Given data:
--- START ---

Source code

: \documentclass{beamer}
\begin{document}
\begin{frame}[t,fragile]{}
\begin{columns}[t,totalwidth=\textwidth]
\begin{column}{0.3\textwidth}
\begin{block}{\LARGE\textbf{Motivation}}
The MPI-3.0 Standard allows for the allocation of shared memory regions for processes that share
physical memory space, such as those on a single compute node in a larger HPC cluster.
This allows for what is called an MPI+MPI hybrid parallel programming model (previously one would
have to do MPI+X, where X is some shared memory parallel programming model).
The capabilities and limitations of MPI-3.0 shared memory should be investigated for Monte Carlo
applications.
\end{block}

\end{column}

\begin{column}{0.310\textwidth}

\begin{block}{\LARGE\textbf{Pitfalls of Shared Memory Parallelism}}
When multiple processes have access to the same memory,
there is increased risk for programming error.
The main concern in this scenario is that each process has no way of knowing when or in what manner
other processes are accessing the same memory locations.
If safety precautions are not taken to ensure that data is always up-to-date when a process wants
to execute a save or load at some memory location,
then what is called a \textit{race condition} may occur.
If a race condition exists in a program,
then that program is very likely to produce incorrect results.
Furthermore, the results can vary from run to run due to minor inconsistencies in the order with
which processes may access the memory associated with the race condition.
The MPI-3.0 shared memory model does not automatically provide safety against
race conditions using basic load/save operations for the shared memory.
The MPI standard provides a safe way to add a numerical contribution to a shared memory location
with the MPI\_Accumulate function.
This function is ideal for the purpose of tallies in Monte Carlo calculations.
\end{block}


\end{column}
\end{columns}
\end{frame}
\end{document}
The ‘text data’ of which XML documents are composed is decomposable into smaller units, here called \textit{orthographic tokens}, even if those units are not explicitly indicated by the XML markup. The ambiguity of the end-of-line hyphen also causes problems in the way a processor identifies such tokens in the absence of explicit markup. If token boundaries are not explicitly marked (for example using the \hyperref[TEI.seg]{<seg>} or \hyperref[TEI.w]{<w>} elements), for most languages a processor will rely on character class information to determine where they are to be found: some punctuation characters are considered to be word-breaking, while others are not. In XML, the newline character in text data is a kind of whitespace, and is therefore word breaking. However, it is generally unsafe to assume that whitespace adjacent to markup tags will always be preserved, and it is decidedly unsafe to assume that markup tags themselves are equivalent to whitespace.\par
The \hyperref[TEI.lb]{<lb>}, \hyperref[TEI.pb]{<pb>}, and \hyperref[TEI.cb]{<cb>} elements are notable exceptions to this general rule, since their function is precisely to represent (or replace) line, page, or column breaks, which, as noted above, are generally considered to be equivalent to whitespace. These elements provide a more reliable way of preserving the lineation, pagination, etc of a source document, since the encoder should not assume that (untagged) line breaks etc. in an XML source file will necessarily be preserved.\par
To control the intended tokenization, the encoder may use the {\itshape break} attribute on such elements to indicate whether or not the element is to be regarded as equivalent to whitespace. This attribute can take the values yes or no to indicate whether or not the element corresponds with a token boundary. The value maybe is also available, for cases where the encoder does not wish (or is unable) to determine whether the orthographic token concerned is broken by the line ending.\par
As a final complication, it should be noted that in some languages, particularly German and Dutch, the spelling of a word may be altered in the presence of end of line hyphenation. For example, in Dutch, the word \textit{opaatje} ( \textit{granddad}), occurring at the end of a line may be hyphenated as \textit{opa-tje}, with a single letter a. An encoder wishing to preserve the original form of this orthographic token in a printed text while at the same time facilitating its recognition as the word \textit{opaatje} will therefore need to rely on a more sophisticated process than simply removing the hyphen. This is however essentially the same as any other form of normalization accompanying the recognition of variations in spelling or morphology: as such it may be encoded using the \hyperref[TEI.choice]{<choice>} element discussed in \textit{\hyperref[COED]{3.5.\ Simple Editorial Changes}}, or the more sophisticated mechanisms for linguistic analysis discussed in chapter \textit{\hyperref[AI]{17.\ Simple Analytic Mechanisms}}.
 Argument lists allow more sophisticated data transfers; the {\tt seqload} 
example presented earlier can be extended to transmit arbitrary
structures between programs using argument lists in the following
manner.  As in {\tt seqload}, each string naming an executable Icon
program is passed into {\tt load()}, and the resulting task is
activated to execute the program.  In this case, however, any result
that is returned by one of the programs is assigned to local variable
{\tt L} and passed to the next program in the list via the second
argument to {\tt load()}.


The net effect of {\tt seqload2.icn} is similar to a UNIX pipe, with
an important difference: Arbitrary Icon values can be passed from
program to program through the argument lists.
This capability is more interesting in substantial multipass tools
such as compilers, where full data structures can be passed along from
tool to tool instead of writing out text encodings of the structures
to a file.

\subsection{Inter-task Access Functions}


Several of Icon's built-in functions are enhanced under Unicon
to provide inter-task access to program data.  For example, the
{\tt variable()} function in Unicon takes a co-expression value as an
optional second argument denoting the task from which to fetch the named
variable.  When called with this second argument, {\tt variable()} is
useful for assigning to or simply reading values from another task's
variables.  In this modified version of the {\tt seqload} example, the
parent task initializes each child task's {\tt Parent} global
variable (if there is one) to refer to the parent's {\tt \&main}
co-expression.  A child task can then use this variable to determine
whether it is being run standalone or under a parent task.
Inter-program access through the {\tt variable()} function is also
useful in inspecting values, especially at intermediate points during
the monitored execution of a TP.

--- END ---

What is being asked: For this exercise, please copy exactly the lines of the material above from its first line through the line where "physical memory space, such" appears.

Result:
Source code

: \documentclass{beamer}
\begin{document}
\begin{frame}[t,fragile]{}
\begin{columns}[t,totalwidth=\textwidth]
\begin{column}{0.3\textwidth}
\begin{block}{\LARGE\textbf{Motivation}}
The MPI-3.0 Standard allows for the allocation of shared memory regions for processes that share
physical memory space, such as those on a single compute node in a larger HPC cluster.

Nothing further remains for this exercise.